▶ Exercise description
Please go line by line and repeat the data below exactly, with no images.

#### Available records

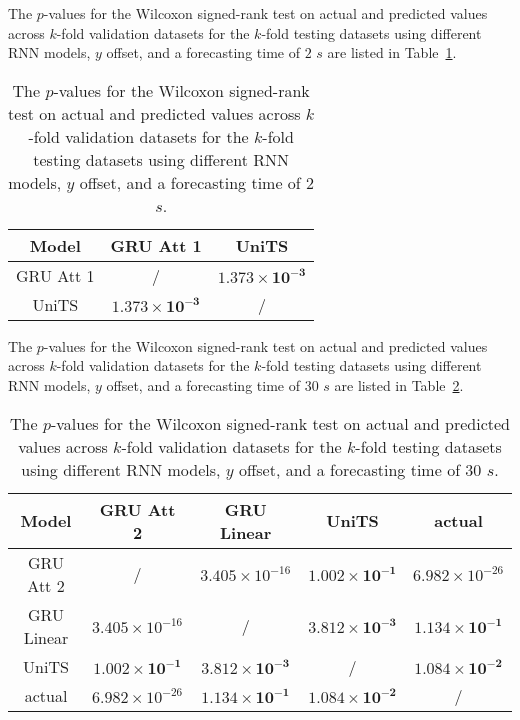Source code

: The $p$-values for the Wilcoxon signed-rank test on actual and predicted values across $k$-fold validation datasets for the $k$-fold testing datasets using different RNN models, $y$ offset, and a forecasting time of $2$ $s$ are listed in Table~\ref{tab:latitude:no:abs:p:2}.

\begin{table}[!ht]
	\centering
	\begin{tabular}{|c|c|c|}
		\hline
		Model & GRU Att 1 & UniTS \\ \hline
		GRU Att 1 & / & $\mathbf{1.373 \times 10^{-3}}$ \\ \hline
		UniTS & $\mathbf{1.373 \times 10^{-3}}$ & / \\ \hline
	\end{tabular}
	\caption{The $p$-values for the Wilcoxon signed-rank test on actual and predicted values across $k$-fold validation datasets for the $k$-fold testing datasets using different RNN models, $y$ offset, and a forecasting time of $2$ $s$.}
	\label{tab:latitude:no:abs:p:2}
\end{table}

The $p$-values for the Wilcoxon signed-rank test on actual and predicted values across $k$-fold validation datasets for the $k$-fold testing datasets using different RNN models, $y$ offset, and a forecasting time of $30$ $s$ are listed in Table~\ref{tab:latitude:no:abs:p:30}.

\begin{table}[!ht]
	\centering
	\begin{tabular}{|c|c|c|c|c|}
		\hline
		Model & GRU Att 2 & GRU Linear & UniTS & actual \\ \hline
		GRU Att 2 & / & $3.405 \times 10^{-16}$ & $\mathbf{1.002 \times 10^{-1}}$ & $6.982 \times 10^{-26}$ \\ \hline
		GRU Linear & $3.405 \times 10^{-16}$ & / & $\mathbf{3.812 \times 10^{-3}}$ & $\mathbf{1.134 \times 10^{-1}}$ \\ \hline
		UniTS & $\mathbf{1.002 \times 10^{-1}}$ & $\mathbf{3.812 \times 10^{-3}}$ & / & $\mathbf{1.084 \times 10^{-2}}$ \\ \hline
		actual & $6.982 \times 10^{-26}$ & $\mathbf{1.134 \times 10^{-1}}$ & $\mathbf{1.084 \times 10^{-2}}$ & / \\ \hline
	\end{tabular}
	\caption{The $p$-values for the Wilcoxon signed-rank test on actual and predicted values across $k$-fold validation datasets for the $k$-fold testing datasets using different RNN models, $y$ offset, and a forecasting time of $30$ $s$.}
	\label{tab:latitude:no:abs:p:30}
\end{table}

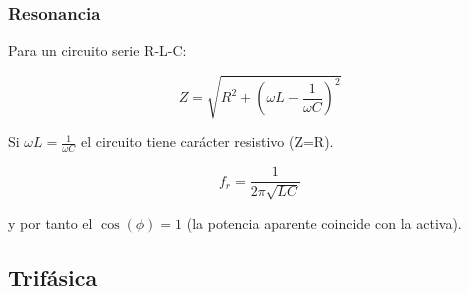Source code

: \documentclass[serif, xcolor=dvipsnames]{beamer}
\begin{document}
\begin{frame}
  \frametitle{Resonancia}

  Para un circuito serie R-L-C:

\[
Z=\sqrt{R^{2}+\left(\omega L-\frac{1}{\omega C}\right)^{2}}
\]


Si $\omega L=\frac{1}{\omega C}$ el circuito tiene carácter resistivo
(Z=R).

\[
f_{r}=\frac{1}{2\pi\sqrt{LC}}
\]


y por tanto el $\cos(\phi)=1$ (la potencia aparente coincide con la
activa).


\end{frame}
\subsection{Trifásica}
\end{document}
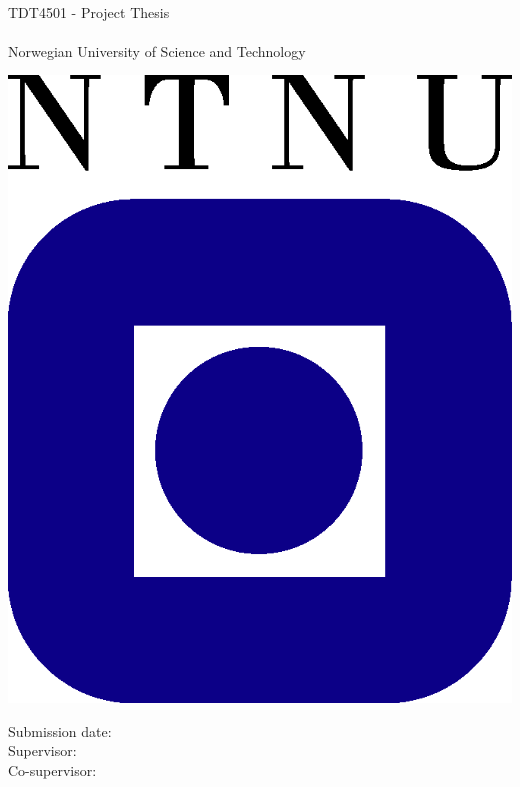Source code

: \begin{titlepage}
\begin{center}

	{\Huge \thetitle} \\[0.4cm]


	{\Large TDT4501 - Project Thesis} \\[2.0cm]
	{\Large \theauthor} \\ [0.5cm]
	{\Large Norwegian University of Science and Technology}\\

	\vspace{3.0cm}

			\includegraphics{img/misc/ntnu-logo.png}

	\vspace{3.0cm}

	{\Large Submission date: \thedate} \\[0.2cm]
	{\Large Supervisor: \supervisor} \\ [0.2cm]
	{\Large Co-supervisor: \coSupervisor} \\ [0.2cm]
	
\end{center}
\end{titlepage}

########

▶ Expected answer
Source code

: The $p$-values for the Wilcoxon signed-rank test on actual and predicted values across $k$-fold validation datasets for the $k$-fold testing datasets using different RNN models, $y$ offset, and a forecasting time of $2$ $s$ are listed in Table~\ref{tab:latitude:no:abs:p:2}.

\begin{table}[!ht]
	\centering
	\begin{tabular}{|c|c|c|}
		\hline
		Model & GRU Att 1 & UniTS \\ \hline
		GRU Att 1 & / & $\mathbf{1.373 \times 10^{-3}}$ \\ \hline
		UniTS & $\mathbf{1.373 \times 10^{-3}}$ & / \\ \hline
	\end{tabular}
	\caption{The $p$-values for the Wilcoxon signed-rank test on actual and predicted values across $k$-fold validation datasets for the $k$-fold testing datasets using different RNN models, $y$ offset, and a forecasting time of $2$ $s$.}
	\label{tab:latitude:no:abs:p:2}
\end{table}

The $p$-values for the Wilcoxon signed-rank test on actual and predicted values across $k$-fold validation datasets for the $k$-fold testing datasets using different RNN models, $y$ offset, and a forecasting time of $30$ $s$ are listed in Table~\ref{tab:latitude:no:abs:p:30}.

\begin{table}[!ht]
	\centering
	\begin{tabular}{|c|c|c|c|c|}
		\hline
		Model & GRU Att 2 & GRU Linear & UniTS & actual \\ \hline
		GRU Att 2 & / & $3.405 \times 10^{-16}$ & $\mathbf{1.002 \times 10^{-1}}$ & $6.982 \times 10^{-26}$ \\ \hline
		GRU Linear & $3.405 \times 10^{-16}$ & / & $\mathbf{3.812 \times 10^{-3}}$ & $\mathbf{1.134 \times 10^{-1}}$ \\ \hline
		UniTS & $\mathbf{1.002 \times 10^{-1}}$ & $\mathbf{3.812 \times 10^{-3}}$ & / & $\mathbf{1.084 \times 10^{-2}}$ \\ \hline
		actual & $6.982 \times 10^{-26}$ & $\mathbf{1.134 \times 10^{-1}}$ & $\mathbf{1.084 \times 10^{-2}}$ & / \\ \hline
	\end{tabular}
	\caption{The $p$-values for the Wilcoxon signed-rank test on actual and predicted values across $k$-fold validation datasets for the $k$-fold testing datasets using different RNN models, $y$ offset, and a forecasting time of $30$ $s$.}
	\label{tab:latitude:no:abs:p:30}
\end{table}

Source code

: \documentclass[serif, xcolor=dvipsnames]{beamer}
\begin{document}
\begin{frame}
  \frametitle{Resonancia}

  Para un circuito serie R-L-C:

\[
Z=\sqrt{R^{2}+\left(\omega L-\frac{1}{\omega C}\right)^{2}}
\]


Si $\omega L=\frac{1}{\omega C}$ el circuito tiene carácter resistivo
(Z=R).

\[
f_{r}=\frac{1}{2\pi\sqrt{LC}}
\]


y por tanto el $\cos(\phi)=1$ (la potencia aparente coincide con la
activa).


\end{frame}
\subsection{Trifásica}
\end{document}
Source code

: \begin{titlepage}
\begin{center}

	{\Huge \thetitle} \\[0.4cm]


	{\Large TDT4501 - Project Thesis} \\[2.0cm]
	{\Large \theauthor} \\ [0.5cm]
	{\Large Norwegian University of Science and Technology}\\

	\vspace{3.0cm}

			\includegraphics{img/misc/ntnu-logo.png}

	\vspace{3.0cm}

	{\Large Submission date: \thedate} \\[0.2cm]
	{\Large Supervisor: \supervisor} \\ [0.2cm]
	{\Large Co-supervisor: \coSupervisor} \\ [0.2cm]
	
\end{center}
\end{titlepage}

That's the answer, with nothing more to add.